The weather stays gray as we get back on the LIE and take it almost all the way to its eastern end. Two exits shy of the end of the LIE, we hit the last big cluster of FM towers on a little hilltop in Manorville, in an area that’s changed dramatically since we were last out here many years ago. We remembered it as being out in the middle of nowhere, but now there are two neighborhoods full of McMansions surrounding the towers off Eastport-Manor Road and County Road 111. (How can you call a street “Oceanview Drive” when you can’t see the ocean there at all?)
The northernmost tower here is home to three class A FMs: WEHM (92.9 Manorville) and two JVC stations, WBON (98.5 Westhampton) and WPTY (105.3 Calverton-Roanoke), plus JVC’s “Oldies 98.1” translator fed from WPTY. There’s a WLIR-fed “Hope” translator here (W243BF Shirley on 96.5) and a WSHU translator, too (W293BT 106.5 Ridge). The tower to the south is, I believe, the older of the two, carrying JVC’s WJVC (96.1 Center Moriches) and WRCN (103.9 Riverhead).
It’s lunchtime now, and before we stop at a quaint little sandwich shop in downtown Riverhead for a bite, we build up our appetite with a climb up three flights of stairs to the studios of Riverhead’s local AM voice, WRIV (1390), overlooking downtown from a turn-of-the-last-century building.
It’s a neat little throwback to an earlier era of radio here, with rotary-pot boards and a full-service format – and a great preview for our next stop 20 miles or so to the east in Sag Harbor, where full-service radio at its finest lives on at the legendary WLNG (92.1).
We had been to the WLNG studios once before, but had never made our way up “Mount Sidney,” the transmitter site on a steep cliff off Millstone Road. This site is named, of course, after WLNG’s legendary Paul Sidney – and it’s packed full of transmitters!
WLNG itself is all the way at the top of the tower, and at the right end of the cramped row of transmitters, running off an old CCA. To its left are several of the translators that lease space here, including W262AS (100.3 Bridgehampton, relaying Connecticut’s WMNR), W233AI (94.5 Sag Harbor, relaying WMNR via WGRS 91.5 Guilford), W227AN (93.3 Southampton, relaying religious WEGB 90.7 Napeague) and W298BN (107.5 Noyack, relaying classical music from the HD2 of WSUF 89.9, part of the WSHU network from Connecticut.)
It’s about 15 minutes along winding roads in the rain from here to WLNG’s legendary studio on the Redwood Causeway in Sag Harbor, where Brian “The Cannon” Bannon is just about to hit the afternoon airwaves.

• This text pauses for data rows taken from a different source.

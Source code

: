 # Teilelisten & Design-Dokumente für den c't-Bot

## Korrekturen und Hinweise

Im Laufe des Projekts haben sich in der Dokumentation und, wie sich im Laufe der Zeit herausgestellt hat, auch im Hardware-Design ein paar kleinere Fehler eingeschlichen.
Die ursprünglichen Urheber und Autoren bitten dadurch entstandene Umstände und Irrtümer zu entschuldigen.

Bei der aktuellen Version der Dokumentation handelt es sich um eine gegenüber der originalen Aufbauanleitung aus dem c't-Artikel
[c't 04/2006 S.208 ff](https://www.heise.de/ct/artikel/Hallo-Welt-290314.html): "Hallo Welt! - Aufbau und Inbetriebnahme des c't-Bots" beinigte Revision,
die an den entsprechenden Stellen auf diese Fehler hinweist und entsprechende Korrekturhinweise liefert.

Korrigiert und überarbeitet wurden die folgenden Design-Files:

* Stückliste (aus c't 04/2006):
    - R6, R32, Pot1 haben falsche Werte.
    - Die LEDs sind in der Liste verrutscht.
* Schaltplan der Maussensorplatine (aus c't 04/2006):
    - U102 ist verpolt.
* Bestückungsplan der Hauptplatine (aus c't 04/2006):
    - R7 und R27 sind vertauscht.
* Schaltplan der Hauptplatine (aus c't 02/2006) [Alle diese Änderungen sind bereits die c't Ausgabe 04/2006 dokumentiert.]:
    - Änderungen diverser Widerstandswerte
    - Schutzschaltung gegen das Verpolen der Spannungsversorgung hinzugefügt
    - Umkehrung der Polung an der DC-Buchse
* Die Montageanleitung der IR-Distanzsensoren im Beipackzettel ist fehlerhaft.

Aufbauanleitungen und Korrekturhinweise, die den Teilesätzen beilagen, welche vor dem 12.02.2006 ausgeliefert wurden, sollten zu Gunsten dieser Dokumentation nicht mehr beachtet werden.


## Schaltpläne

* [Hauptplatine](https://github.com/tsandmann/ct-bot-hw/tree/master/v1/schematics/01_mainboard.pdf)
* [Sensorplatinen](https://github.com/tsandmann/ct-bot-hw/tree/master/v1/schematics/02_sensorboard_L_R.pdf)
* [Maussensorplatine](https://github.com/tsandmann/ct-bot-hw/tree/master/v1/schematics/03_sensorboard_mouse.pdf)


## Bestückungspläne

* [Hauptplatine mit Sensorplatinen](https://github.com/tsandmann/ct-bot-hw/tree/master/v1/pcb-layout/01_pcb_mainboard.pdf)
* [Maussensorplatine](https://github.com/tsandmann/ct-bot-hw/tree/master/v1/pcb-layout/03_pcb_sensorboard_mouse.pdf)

Before his airshift starts, though, we take a few minutes to soak in the WLNG experience, including the bus that’s home to more remote broadcasts in a month than most radio stations do all year. (Did we mention WLNG is everywhere on the East End?)
The ends of the building are home to offices – sales at one end, management at the other – and the studios have pride of place right in the middle of the building. Yes, those are carts all over the air studio, and they can still play them on the air even if most of the audio comes from the automation system these days.
It’s an unusual afternoon for Brian, surrounded by visiting radio guys as he plays the oldies and the jingles and the lost-pet reports – and an even more unusual afternoon for yours truly when Brian hands the headphones over and gives me a chance to pilot the airwaves for a thrilling half-hour or so of WLNG radio fun!
After that experience (check one off the radio bucket list!), we continue the tour for a bit, examining the thousands more carts that line the walls of the adjoining back room, which was the old transmitter room back when there was a WLNG (AM) on 1600 and now serves as the rack room and a backup production space. As the weather clears a bit, we also walk out to the back deck and out the walkway that leads to the old AM tower, which now holds the STL antenna for WLNG-FM. (Few stations have a view out back as lovely as that of WLNG, overlooking Upper Sag Harbor Cove.)
The narrow little studio next to the air studio is busy with production all afternoon (they have a lot of local spot load here), but we finally get a peek in there, too, before making the long slog back west to the mainland.
Thanks to WRIV and to WLNG’s Brian Bannon for the tours!